- [HOW TO COMPLETE THIS TASK]: Transcribe every entry word for word. Skip the pictures.

╔══

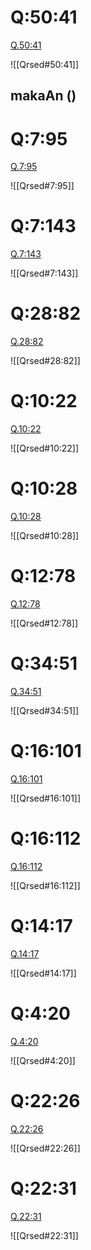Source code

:
# Q:50:41

[Q.50:41](https://quran.com/50:41/tafsirs/ar-tafsir-al-tabari)

![[Qrsed#50:41]]

## makaAn ()

# Q:7:95

[Q.7:95](https://quran.com/7:95/tafsirs/ar-tafsir-al-tabari)

![[Qrsed#7:95]]

# Q:7:143

[Q.7:143](https://quran.com/7:143/tafsirs/ar-tafsir-al-tabari)

![[Qrsed#7:143]]

# Q:28:82

[Q.28:82](https://quran.com/28:82/tafsirs/ar-tafsir-al-tabari)

![[Qrsed#28:82]]

# Q:10:22

[Q.10:22](https://quran.com/10:22/tafsirs/ar-tafsir-al-tabari)

![[Qrsed#10:22]]

# Q:10:28

[Q.10:28](https://quran.com/10:28/tafsirs/ar-tafsir-al-tabari)

![[Qrsed#10:28]]

# Q:12:78

[Q.12:78](https://quran.com/12:78/tafsirs/ar-tafsir-al-tabari)

![[Qrsed#12:78]]

# Q:34:51

[Q.34:51](https://quran.com/34:51/tafsirs/ar-tafsir-al-tabari)

![[Qrsed#34:51]]

# Q:16:101

[Q.16:101](https://quran.com/16:101/tafsirs/ar-tafsir-al-tabari)

![[Qrsed#16:101]]

# Q:16:112

[Q.16:112](https://quran.com/16:112/tafsirs/ar-tafsir-al-tabari)

![[Qrsed#16:112]]

# Q:14:17

[Q.14:17](https://quran.com/14:17/tafsirs/ar-tafsir-al-tabari)

![[Qrsed#14:17]]

# Q:4:20

[Q.4:20](https://quran.com/4:20/tafsirs/ar-tafsir-al-tabari)

![[Qrsed#4:20]]

# Q:22:26

[Q.22:26](https://quran.com/22:26/tafsirs/ar-tafsir-al-tabari)

![[Qrsed#22:26]]

# Q:22:31

[Q.22:31](https://quran.com/22:31/tafsirs/ar-tafsir-al-tabari)

![[Qrsed#22:31]]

╚══

- [YOUR RESPONSE]:
Source code

:
# Q:50:41

[Q.50:41](https://quran.com/50:41/tafsirs/ar-tafsir-al-tabari)

![[Qrsed#50:41]]

## makaAn ()

# Q:7:95

[Q.7:95](https://quran.com/7:95/tafsirs/ar-tafsir-al-tabari)

![[Qrsed#7:95]]

# Q:7:143

[Q.7:143](https://quran.com/7:143/tafsirs/ar-tafsir-al-tabari)

![[Qrsed#7:143]]

# Q:28:82

[Q.28:82](https://quran.com/28:82/tafsirs/ar-tafsir-al-tabari)

![[Qrsed#28:82]]

# Q:10:22

[Q.10:22](https://quran.com/10:22/tafsirs/ar-tafsir-al-tabari)

![[Qrsed#10:22]]

# Q:10:28

[Q.10:28](https://quran.com/10:28/tafsirs/ar-tafsir-al-tabari)

![[Qrsed#10:28]]

# Q:12:78

[Q.12:78](https://quran.com/12:78/tafsirs/ar-tafsir-al-tabari)

![[Qrsed#12:78]]

# Q:34:51

[Q.34:51](https://quran.com/34:51/tafsirs/ar-tafsir-al-tabari)

![[Qrsed#34:51]]

# Q:16:101

[Q.16:101](https://quran.com/16:101/tafsirs/ar-tafsir-al-tabari)

![[Qrsed#16:101]]

# Q:16:112

[Q.16:112](https://quran.com/16:112/tafsirs/ar-tafsir-al-tabari)

![[Qrsed#16:112]]

# Q:14:17

[Q.14:17](https://quran.com/14:17/tafsirs/ar-tafsir-al-tabari)

![[Qrsed#14:17]]

# Q:4:20

[Q.4:20](https://quran.com/4:20/tafsirs/ar-tafsir-al-tabari)

![[Qrsed#4:20]]

# Q:22:26

[Q.22:26](https://quran.com/22:26/tafsirs/ar-tafsir-al-tabari)

![[Qrsed#22:26]]

# Q:22:31

[Q.22:31](https://quran.com/22:31/tafsirs/ar-tafsir-al-tabari)

![[Qrsed#22:31]]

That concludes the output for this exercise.